____ Records for the exercise

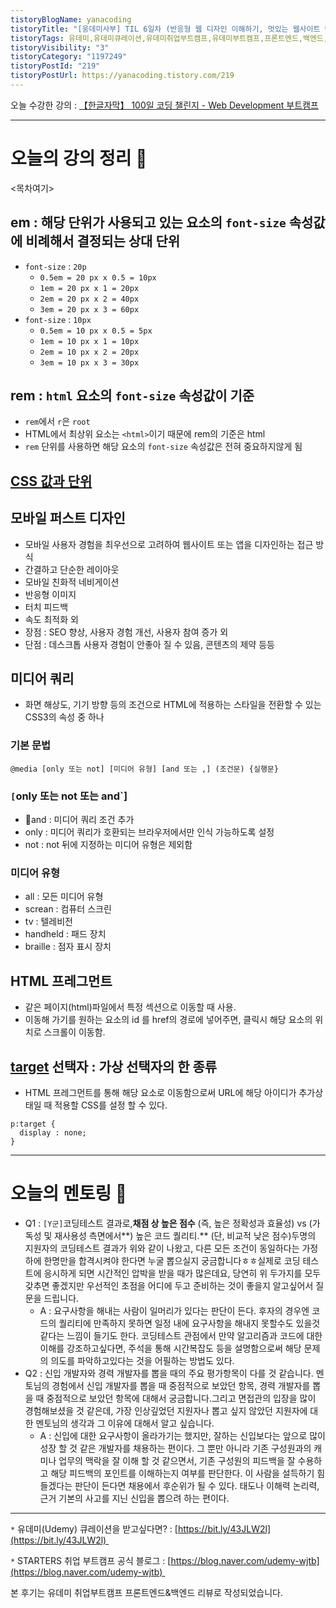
 ```yaml
---
tistoryBlogName: yanacoding
tistoryTitle: "[웅데미사부] TIL 6일차 (반응형 웹 디자인 이해하기, 멋있는 웹사이트 만들기)"
tistoryTags: 유데미,유데미큐레이션,유데미취업부트캠프,유데미부트캠프,프론트엔드,백엔드,개발부트캠프
tistoryVisibility: "3"
tistoryCategory: "1197249"
tistoryPostId: "219"
tistoryPostUrl: https://yanacoding.tistory.com/219
---
```


오늘 수강한 강의 : [ 【한글자막】 100일 코딩 챌린지 - Web Development 부트캠프](https://www.udemy.com/course/100-2022-web-development/?utm_source=adwords&utm_medium=udemyads&utm_campaign=WebDevelopment_Search_la.KR_cc.KR&utm_term=_._ag_153638105748_._ad_644611295653_._kw__._de_c_._dm__._pl__._ti_dsa-1939216851836_._li_1009871_._pd__._&matchtype=&gad_source=1&gclid=CjwKCAiA-P-rBhBEEiwAQEXhH8I5AFNq9-SbeYPmP5uwMpj7SzsS-tWDZ-KBEI9inPiFi4XJTAO19hoCjtEQAvD_BwE)

---
# 오늘의 강의 정리 📗
<목차여기>
## em : 해당 단위가 사용되고 있는 요소의 `font-size` 속성값에 비례해서 결정되는 상대 단위
- `font-size` : `20p`
	- `0.5em = 20 px x 0.5 = 10px`
	- `1em = 20 px x 1 = 20px`
	- `2em = 20 px x 2 = 40px`
	- `3em = 20 px x 3 = 60px`
- `font-size` : `10px`
	-  `0.5em = 10 px x 0.5 = 5px`
	- `1em = 10 px x 1 = 10px`
	- `2em = 10 px x 2 = 20px`
	- `3em = 10 px x 3 = 30px`

## rem : `html` 요소의 `font-size` 속성값이 기준
- `rem`에서 `r`은 `root`
- HTML에서 최상위 요소는 `<html>`이기 때문에 rem의 기준은 html
- `rem` 단위를 사용하면 해당 요소의 `font-size` 속성값은 전혀 중요하지않게 됨

## [CSS 값과 단위](https://developer.mozilla.org/ko/docs/Learn/CSS/Building_blocks/Values_and_units)

## 모바일 퍼스트 디자인
- 모바일 사용자 경험을 최우선으로 고려하여 웹사이트 또는 앱을 디자인하는 접근 방식
- 간결하고 단순한 레이아웃
- 모바일 친화적 네비게이션
- 반응형 이미지
- 터치 피드백
- 속도 최적화 외
- 장점 :  SEO 향상, 사용자 경험 개선, 사용자 참여 증가 외
- 단점 : 데스크톱 사용자 경험이 안좋아 질 수 있음, 콘텐츠의 제약 등등

## 미디어 쿼리
- 화면 해상도, 기기 방향 등의 조건으로 HTML에 적용하는 스타일을 전환할 수 있는 CSS3의 속성 중 하나
### 기본 문법
```
@media [only 또는 not] [미디어 유형] [and 또는 ,] (조건문) {실행문}
```
### `[`only 또는 not 또는 and`]
- and : 미디어 쿼리 조건 추가
- only : 미디어 쿼리가 호환되는 브라우저에서만 인식 가능하도록 설정
- not : not 뒤에 지정하는 미디어 유형은 제외함
### 미디어 유형
- all : 모든 미디어 유형
- screan : 컴퓨터 스크린
- tv : 텔레비전
- handheld : 패드 장치
- braille : 점자 표시 장치

## HTML 프레그먼트
- 같은 페이지(html)파일에서 특정 섹션으로 이동할 때 사용.
- 이동해 가기를 원하는 요소의 id 를 href의 경로에 넣어주면, 클릭시 해당 요소의 위치로 스크롤이 이동함.

## [target](https://developer.mozilla.org/en-US/docs/Web/CSS/:target) 선택자 : 가상 선택자의 한 종류
- HTML 프레그먼트를 통해 해당 요소로 이동함으로써 URL에 해당 아이디가 추가상태일 때 적용할 CSS를 설정 할 수 있다.
```
p:target {
  display : none;
}
```

---
# 오늘의 멘토링 🥸
- Q1 : `[Y군]`코딩테스트 결과로,**채점 상 높은 점수** (즉, 높은 정확성과 효율성) vs (가독성 및 재사용성 측면에서**) 높은 코드 퀄리티.** (단, 비교적 낮은 점수)두명의 지원자의 코딩테스트 결과가 위와 같이 나왔고, 다른 모든 조건이 동일하다는 가정하에 한명만을 합격시켜야 한다면 누굴 뽑으실지 궁금합니다ㅎㅎ실제로 코딩 테스트에 응시하게 되면 시간적인 압박을 받을 때가 많은데요, 당연히 위 두가지를 모두 갖추면 좋겠지만 우선적인 초점을 어디에 두고 준비하는 것이 좋을지 알고싶어서 질문을 드립니다.
	- A : 요구사항을 해내는 사람이 일머리가 있다는 판단이 든다. 후자의 경우엔 코드의 퀄리티에 만족하지 못하면 일정 내에 요구사항을 해내지 못할수도 있을것 같다는 느낌이 들기도 한다.
	  코딩테스트 관점에서 만약 알고리즘과 코드에 대한 이해를 강조하고싶다면, 주석을 통해 시간복잡도 등을 설명함으로써 해당 문제의 의도를 파악하고있다는 것을 어필하는 방법도 있다.
- Q2 : 신입 개발자와 경력 개발자를 뽑을 때의 주요 평가항목이 다를 것 같습니다. 멘토님의 경험에서 신입 개발자를 뽑을 때 중점적으로 보았던 항목, 경력 개발자를 뽑을 때 중점적으로 보았던 항목에 대해서 궁금합니다.그리고 면접관의 입장을 많이 경험해보셨을 것 같은데, 가장 인상깊었던 지원자나 뽑고 싶지 않았던 지원자에 대한 멘토님의 생각과 그 이유에 대해서 알고 싶습니다.
	- A : 신입에 대한 요구사항이 올라가기는 했지만, 잘하는 신입보다는 앞으로 많이 성장 할 것 같은 개발자를 채용하는 편이다. 그 뿐만 아니라 기존 구성원과의 캐미나 업무의 맥락을 잘 이해 할 것 같으면서, 기존 구성원의 피드백을 잘 수용하고 해당 피드백의 포인트를 이해하는지 여부를 판단한다. 이 사람을 설득하기 힘들겠다는 판단이 든다면 채용에서 후순위가 될 수 있다. 태도나 이해력 논리력, 근거 기본의 사고를 지닌 신입을 뽑으려 하는 편이다.

---
`*` 유데미(Udemy) 큐레이션을 받고싶다면? : [https://bit.ly/43JLW2l](https://bit.ly/43JLW2l) 

`*` STARTERS 취업 부트캠프 공식 블로그 : [https://blog.naver.com/udemy-wjtb](https://blog.naver.com/udemy-wjtb) 

본 후기는 유데미 취업부트캠프 프론트엔드&백엔드 리뷰로 작성되었습니다. 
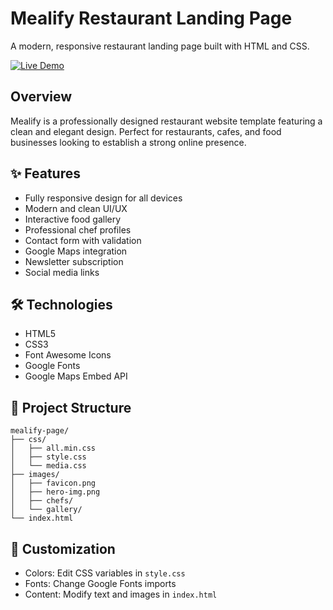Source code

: # Mealify Restaurant Landing Page

A modern, responsive restaurant landing page built with HTML and CSS.

[![Live Demo](https://img.shields.io/badge/Live%20Demo-Visit%20Site-blue)](https://gomaa404.github.io/Mealify-page/)

## Overview

Mealify is a professionally designed restaurant website template featuring a clean and elegant design. Perfect for restaurants, cafes, and food businesses looking to establish a strong online presence.

## ✨ Features

- Fully responsive design for all devices
- Modern and clean UI/UX
- Interactive food gallery
- Professional chef profiles
- Contact form with validation
- Google Maps integration
- Newsletter subscription
- Social media links

## 🛠️ Technologies

- HTML5
- CSS3
- Font Awesome Icons
- Google Fonts
- Google Maps Embed API

## 📁 Project Structure

```
mealify-page/
├── css/
│   ├── all.min.css
│   ├── style.css
│   └── media.css
├── images/
│   ├── favicon.png
│   ├── hero-img.png
│   ├── chefs/
│   └── gallery/
└── index.html
```

## 🎨 Customization

- Colors: Edit CSS variables in `style.css`
- Fonts: Change Google Fonts imports
- Content: Modify text and images in `index.html`
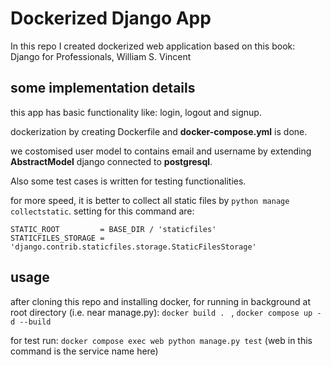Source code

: # Dockerized Django App

In this repo I created dockerized web application based on this book:
Django for Professionals, William S. Vincent

## some implementation details
this app has basic functionality like: login, logout and signup.

dockerization by creating Dockerfile and **docker-compose.yml** is done.

we costomised user model to contains email and username by extending **AbstractModel**
django connected to **postgresql**.

Also some test cases is written for testing functionalities.

for more speed, it is better to collect all static files by `python manage collectstatic`. setting for this command are:
```
STATIC_ROOT         = BASE_DIR / 'staticfiles'
STATICFILES_STORAGE = 'django.contrib.staticfiles.storage.StaticFilesStorage'
```

## usage
after cloning this repo and installing docker, for running in background at root directory (i.e. near manage.py):
`docker build . ` , `docker compose up -d --build`

for test run:
`docker compose exec web python manage.py test`
(web in this command is the service name here)
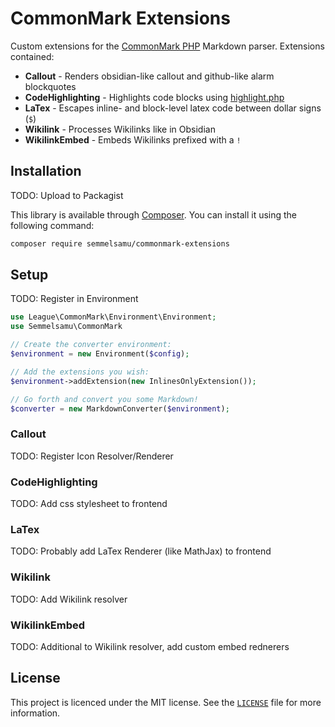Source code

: # CommonMark Extensions

Custom extensions for the [CommonMark PHP](https://commonmark.thephpleague.com/) Markdown parser. Extensions contained:

-   **Callout** - Renders obsidian-like callout and github-like alarm blockquotes
-   **CodeHighlighting** - Highlights code blocks using [highlight.php](https://github.com/scrivo/highlight.php)
-   **LaTex** - Escapes inline- and block-level latex code between dollar signs (`$`)
-   **Wikilink** - Processes Wikilinks like in Obsidian
-   **WikilinkEmbed** - Embeds Wikilinks prefixed with a `!`

## Installation

TODO: Upload to Packagist

This library is available through [Composer](https://getcomposer.org/). You can install it using the following command:

```bash
composer require semmelsamu/commonmark-extensions
```

## Setup

TODO: Register in Environment

```php
use League\CommonMark\Environment\Environment;
use Semmelsamu\CommonMark

// Create the converter environment:
$environment = new Environment($config);

// Add the extensions you wish:
$environment->addExtension(new InlinesOnlyExtension());

// Go forth and convert you some Markdown!
$converter = new MarkdownConverter($environment);
```

### Callout

TODO: Register Icon Resolver/Renderer

### CodeHighlighting

TODO: Add css stylesheet to frontend

### LaTex

TODO: Probably add LaTex Renderer (like MathJax) to frontend

### Wikilink

TODO: Add Wikilink resolver

### WikilinkEmbed

TODO: Additional to Wikilink resolver, add custom embed rednerers

## License

This project is licenced under the MIT license. See the [`LICENSE`](LICENSE) file for more information.
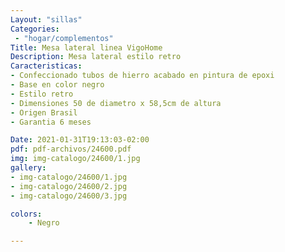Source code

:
 ```yaml
---
Layout: "sillas"
Categories:
 - "hogar/complementos"
Title: Mesa lateral linea VigoHome 
Description: Mesa lateral estilo retro
Caracteristicas: 
- Confeccionado tubos de hierro acabado en pintura de epoxi
- Base en color negro 
- Estilo retro
- Dimensiones 50 de diametro x 58,5cm de altura
- Origen Brasil 
- Garantia 6 meses

Date: 2021-01-31T19:13:03-02:00
pdf: pdf-archivos/24600.pdf
img: img-catalogo/24600/1.jpg
gallery: 
- img-catalogo/24600/1.jpg
- img-catalogo/24600/2.jpg
- img-catalogo/24600/3.jpg

colors:
    - Negro

---
```

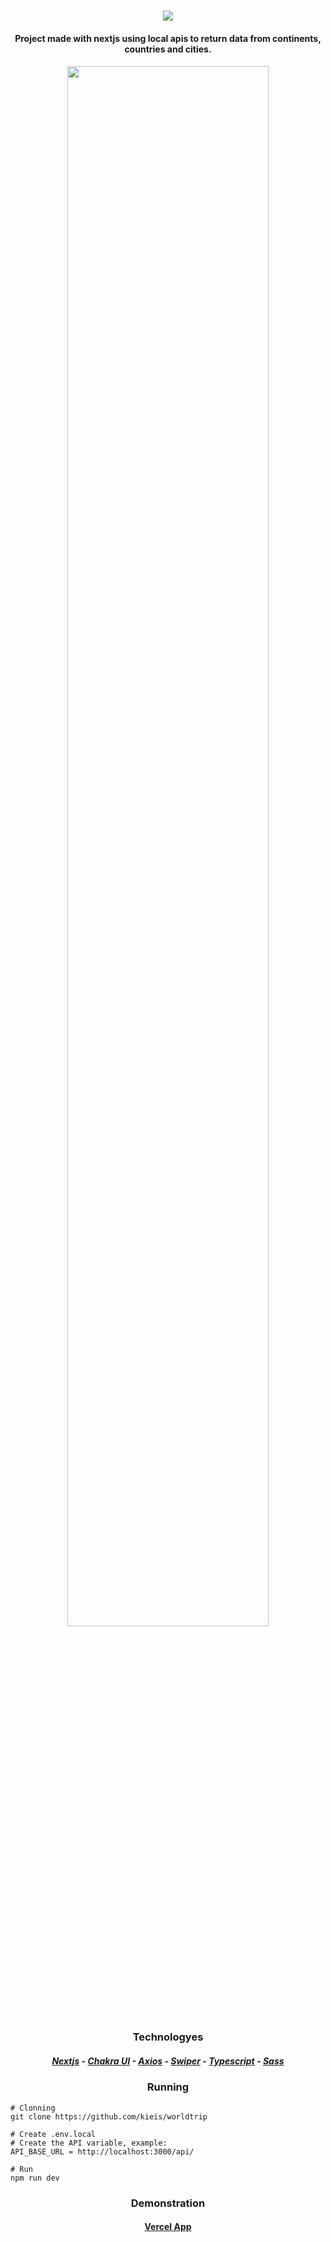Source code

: <h1 align="center"> 
<image src="https://worldtrip-pi.vercel.app/images/Logo.svg" />
</h1>

<h4 align="center">Project made with nextjs using local apis to return data from continents, countries and cities.</h4>

<h4 align="center"> 
<image width="80%" src="https://i.imgur.com/FgxcCqK.png" />
</h4>

<h3 align="center">Technologyes</h3>
<h5 align="center">
<a href="https://nextjs.org" target="_blank">Nextjs</a> - 
<a href="https://chakra-ui.com" target="_blank">Chakra UI</a> - 
<a href="https://axios-http.com/ptbr/docs/intro" target="_blank">Axios</a> - 
<a href="https://swiperjs.com" target="_blank">Swiper</a> - 
<a href="https://www.typescriptlang.org" target="_blank">Typescript</a> - 
<a href="https://sass-lang.com" target="_blank">Sass</a>
</h5>

<h3 align="center">Running</h3>

```
# Clonning
git clone https://github.com/kieis/worldtrip

# Create .env.local
# Create the API variable, example:
API_BASE_URL = http://localhost:3000/api/

# Run
npm run dev
```

<h3 align="center">Demonstration</h3>
<h4 align="center"><a href="https://worldtrip-pi.vercel.app" target="_blank">Vercel App</a></h4>
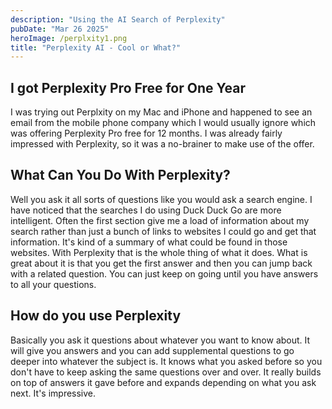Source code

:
 ```yaml
---
description: "Using the AI Search of Perplexity"
pubDate: "Mar 26 2025"
heroImage: /perplxity1.png
title: "Perplexity AI - Cool or What?"
---
```


## I got Perplexity Pro Free for One Year

I was trying out Perplxity on my Mac and iPhone and happened to see an email from the mobile phone company which I would usually ignore which was offering Perplexity Pro free for 12 months. I was already fairly impressed with Perplexity, so it was a no-brainer to make use of the offer.

## What Can You Do With Perplexity?

Well you ask it all sorts of questions like you would ask a search engine. I have noticed that the searches I do using Duck Duck Go are more intelligent. Often the first section give me a load of information about my search rather than just a bunch of links to websites I could go and get that information. It's kind of a summary of what could be found in those websites. With Perplexity that is the whole thing of what it does. What is great about it is that you get the first answer and then you can jump back with a related question. You can just keep on going until you have answers to all your questions.

## How do you use Perplexity

Basically you ask it questions about whatever you want to know about. It will give you answers and you can add supplemental questions to go deeper into whatever the subject is. It knows what you asked before so you don't have to keep asking the same questions over and over. It really builds on top of answers it gave before and expands depending on what you ask next. It's impressive.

________

Your answer should consist solely of the lines above from the line with "## em : 해당 단위가" to the line with "- HTML에서 최상위", both included, reproduced exactly.

- **Exercise solution**
## em : 해당 단위가 사용되고 있는 요소의 `font-size` 속성값에 비례해서 결정되는 상대 단위
- `font-size` : `20p`
	- `0.5em = 20 px x 0.5 = 10px`
	- `1em = 20 px x 1 = 20px`
	- `2em = 20 px x 2 = 40px`
	- `3em = 20 px x 3 = 60px`
- `font-size` : `10px`
	-  `0.5em = 10 px x 0.5 = 5px`
	- `1em = 10 px x 1 = 10px`
	- `2em = 10 px x 2 = 20px`
	- `3em = 10 px x 3 = 30px`

## rem : `html` 요소의 `font-size` 속성값이 기준
- `rem`에서 `r`은 `root`
- HTML에서 최상위 요소는 `<html>`이기 때문에 rem의 기준은 html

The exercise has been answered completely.